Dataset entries
=-=-=
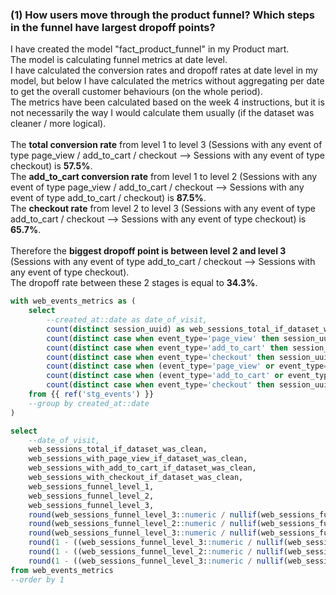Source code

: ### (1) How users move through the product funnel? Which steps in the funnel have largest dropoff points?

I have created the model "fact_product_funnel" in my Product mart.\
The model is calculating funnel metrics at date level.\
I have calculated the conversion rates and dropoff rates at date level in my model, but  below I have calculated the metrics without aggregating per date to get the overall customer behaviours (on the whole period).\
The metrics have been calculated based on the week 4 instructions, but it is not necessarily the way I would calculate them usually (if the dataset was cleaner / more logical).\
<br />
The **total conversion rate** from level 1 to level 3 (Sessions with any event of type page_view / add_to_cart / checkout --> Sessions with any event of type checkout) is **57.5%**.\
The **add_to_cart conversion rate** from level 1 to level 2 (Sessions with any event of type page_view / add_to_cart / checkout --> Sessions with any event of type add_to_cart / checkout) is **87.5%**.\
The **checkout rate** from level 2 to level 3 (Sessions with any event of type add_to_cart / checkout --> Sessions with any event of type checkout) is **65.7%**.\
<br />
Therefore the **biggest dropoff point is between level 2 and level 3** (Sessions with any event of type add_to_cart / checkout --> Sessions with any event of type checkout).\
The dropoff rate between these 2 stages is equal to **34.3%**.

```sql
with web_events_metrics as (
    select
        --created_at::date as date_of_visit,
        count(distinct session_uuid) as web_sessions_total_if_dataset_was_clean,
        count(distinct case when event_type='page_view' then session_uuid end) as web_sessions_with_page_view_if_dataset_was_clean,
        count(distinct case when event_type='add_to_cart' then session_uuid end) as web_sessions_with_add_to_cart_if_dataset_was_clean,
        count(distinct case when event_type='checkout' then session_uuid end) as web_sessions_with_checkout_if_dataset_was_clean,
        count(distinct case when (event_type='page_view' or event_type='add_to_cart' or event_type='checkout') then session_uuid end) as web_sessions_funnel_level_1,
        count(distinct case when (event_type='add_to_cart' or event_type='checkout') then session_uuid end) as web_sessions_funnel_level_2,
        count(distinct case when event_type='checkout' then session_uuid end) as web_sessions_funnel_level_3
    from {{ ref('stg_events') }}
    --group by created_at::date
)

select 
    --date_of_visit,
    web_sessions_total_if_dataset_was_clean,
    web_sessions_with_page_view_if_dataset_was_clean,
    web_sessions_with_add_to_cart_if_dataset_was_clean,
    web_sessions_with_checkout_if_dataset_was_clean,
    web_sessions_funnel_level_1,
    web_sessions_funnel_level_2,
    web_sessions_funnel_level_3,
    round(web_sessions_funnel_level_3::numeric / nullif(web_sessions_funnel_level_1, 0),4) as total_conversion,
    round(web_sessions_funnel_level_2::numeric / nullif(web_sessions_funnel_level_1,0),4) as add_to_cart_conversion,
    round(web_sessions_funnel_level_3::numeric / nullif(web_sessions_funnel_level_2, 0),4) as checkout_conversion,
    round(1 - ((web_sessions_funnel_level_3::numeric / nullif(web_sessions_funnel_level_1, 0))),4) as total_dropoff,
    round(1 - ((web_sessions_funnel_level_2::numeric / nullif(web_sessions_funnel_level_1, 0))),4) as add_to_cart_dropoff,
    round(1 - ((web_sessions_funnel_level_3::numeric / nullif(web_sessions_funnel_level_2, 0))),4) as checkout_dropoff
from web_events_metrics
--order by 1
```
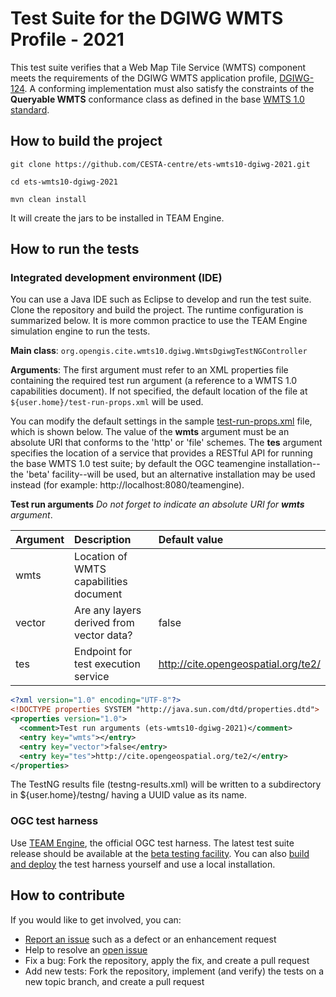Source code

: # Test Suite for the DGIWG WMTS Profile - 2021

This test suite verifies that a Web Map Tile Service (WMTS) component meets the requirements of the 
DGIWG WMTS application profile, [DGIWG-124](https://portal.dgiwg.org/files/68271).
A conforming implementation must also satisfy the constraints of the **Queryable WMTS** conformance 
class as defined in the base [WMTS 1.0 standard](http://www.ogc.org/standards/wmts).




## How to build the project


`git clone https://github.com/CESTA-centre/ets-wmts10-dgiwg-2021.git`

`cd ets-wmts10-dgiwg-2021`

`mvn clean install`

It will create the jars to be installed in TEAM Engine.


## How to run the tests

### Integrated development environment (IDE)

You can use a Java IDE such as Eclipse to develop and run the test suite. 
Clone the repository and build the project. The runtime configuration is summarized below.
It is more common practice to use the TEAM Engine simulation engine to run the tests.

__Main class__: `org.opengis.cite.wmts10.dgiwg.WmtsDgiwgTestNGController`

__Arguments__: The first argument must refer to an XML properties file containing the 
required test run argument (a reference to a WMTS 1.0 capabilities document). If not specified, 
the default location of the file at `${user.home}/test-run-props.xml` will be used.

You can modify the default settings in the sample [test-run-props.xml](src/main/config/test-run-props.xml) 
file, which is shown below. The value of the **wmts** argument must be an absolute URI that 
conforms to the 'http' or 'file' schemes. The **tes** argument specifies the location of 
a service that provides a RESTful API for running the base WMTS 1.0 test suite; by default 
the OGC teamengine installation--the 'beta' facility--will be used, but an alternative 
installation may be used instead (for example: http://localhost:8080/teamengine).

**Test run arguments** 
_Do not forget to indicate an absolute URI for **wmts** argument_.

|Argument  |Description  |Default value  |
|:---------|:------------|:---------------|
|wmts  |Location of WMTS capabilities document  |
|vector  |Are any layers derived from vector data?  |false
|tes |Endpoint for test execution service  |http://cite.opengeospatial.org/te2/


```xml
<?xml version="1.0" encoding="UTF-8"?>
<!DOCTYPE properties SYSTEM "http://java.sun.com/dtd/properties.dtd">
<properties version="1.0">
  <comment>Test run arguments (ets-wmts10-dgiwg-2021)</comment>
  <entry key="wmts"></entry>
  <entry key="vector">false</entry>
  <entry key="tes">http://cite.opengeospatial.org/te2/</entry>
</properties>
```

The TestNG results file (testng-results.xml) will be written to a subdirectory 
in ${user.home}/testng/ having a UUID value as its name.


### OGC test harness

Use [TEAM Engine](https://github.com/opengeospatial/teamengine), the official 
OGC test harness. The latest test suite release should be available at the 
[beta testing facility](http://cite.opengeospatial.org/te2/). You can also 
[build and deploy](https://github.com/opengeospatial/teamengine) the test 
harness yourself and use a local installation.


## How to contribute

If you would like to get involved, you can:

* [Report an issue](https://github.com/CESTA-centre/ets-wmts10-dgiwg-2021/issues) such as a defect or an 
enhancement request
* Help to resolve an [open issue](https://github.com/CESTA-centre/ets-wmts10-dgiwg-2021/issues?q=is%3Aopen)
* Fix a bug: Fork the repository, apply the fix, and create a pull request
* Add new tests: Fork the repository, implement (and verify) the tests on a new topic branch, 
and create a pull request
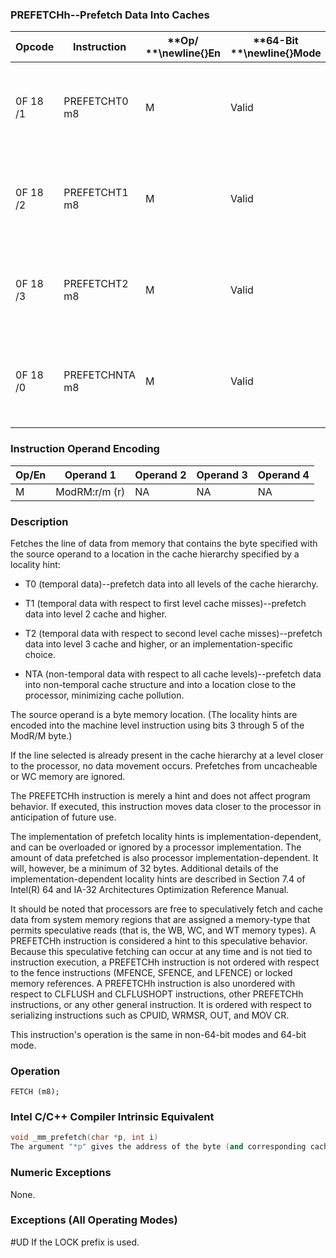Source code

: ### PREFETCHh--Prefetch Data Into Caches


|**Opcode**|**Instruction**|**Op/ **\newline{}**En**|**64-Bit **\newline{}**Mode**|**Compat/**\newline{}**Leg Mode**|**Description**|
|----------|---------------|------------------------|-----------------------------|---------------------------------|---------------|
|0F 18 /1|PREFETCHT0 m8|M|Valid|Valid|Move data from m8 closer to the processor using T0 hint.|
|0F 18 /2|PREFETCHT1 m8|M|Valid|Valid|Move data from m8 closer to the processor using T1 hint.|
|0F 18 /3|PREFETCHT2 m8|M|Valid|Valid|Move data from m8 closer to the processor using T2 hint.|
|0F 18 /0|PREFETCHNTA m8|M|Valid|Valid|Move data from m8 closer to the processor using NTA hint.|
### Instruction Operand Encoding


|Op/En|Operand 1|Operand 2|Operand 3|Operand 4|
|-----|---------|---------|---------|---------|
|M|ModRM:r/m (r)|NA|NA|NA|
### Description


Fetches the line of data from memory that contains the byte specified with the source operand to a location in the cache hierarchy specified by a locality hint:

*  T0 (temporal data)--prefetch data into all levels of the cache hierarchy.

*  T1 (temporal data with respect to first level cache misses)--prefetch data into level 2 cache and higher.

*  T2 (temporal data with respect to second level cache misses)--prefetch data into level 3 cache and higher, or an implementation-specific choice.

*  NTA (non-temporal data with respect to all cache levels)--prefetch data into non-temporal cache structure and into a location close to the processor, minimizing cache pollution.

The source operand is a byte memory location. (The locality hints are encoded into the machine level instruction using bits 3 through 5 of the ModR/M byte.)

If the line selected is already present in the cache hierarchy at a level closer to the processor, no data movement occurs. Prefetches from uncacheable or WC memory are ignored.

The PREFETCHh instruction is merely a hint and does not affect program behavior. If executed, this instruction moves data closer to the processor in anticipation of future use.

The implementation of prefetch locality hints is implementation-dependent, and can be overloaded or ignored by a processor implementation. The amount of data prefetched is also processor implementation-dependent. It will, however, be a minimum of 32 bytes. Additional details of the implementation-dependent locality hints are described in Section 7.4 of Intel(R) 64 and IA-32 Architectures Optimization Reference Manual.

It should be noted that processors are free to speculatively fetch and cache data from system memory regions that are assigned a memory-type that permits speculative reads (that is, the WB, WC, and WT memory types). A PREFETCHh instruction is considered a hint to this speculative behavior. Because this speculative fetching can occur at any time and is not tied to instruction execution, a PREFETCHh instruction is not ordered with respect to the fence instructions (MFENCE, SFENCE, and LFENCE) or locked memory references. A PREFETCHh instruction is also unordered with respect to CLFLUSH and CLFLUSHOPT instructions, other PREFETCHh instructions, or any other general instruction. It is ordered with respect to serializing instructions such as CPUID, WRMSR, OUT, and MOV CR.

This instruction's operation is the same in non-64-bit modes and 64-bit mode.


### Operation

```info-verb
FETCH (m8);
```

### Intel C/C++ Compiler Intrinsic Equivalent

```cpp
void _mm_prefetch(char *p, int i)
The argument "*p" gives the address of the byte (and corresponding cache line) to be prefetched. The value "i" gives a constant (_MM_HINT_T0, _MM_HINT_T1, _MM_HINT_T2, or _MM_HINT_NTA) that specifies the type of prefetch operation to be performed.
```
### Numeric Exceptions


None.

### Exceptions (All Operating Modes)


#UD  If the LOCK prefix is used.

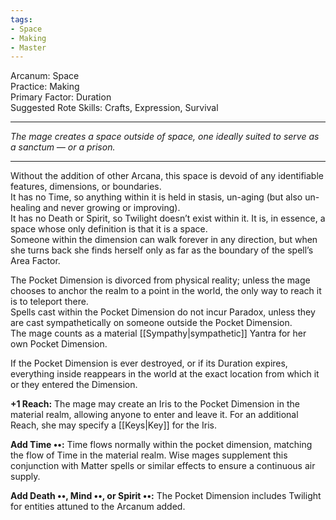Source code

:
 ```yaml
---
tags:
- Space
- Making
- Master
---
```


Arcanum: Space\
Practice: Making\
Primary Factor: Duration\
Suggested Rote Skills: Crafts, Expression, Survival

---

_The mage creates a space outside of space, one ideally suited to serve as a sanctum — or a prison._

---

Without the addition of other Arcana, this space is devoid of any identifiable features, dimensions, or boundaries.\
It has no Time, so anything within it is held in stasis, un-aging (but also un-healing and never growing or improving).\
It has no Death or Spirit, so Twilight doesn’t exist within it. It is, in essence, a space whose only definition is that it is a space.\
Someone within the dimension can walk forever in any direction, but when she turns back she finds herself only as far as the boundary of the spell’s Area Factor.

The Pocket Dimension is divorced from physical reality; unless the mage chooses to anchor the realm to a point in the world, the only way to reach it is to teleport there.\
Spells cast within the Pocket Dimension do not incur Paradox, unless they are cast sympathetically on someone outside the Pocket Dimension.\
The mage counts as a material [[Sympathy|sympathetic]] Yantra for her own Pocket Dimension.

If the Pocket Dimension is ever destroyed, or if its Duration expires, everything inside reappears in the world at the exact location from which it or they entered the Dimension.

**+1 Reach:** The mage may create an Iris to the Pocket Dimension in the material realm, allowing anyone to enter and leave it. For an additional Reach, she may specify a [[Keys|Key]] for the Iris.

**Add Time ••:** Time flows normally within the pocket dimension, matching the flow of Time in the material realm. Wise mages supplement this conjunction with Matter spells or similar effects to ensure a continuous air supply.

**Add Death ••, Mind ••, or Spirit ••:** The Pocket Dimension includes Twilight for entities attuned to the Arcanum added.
=-=-=
What this task involves: Report every line of the entries that carries the word "centre".

Answer to the problem:
`git clone https://github.com/CESTA-centre/ets-wmts10-dgiwg-2021.git`
* [Report an issue](https://github.com/CESTA-centre/ets-wmts10-dgiwg-2021/issues) such as a defect or an 
* Help to resolve an [open issue](https://github.com/CESTA-centre/ets-wmts10-dgiwg-2021/issues?q=is%3Aopen)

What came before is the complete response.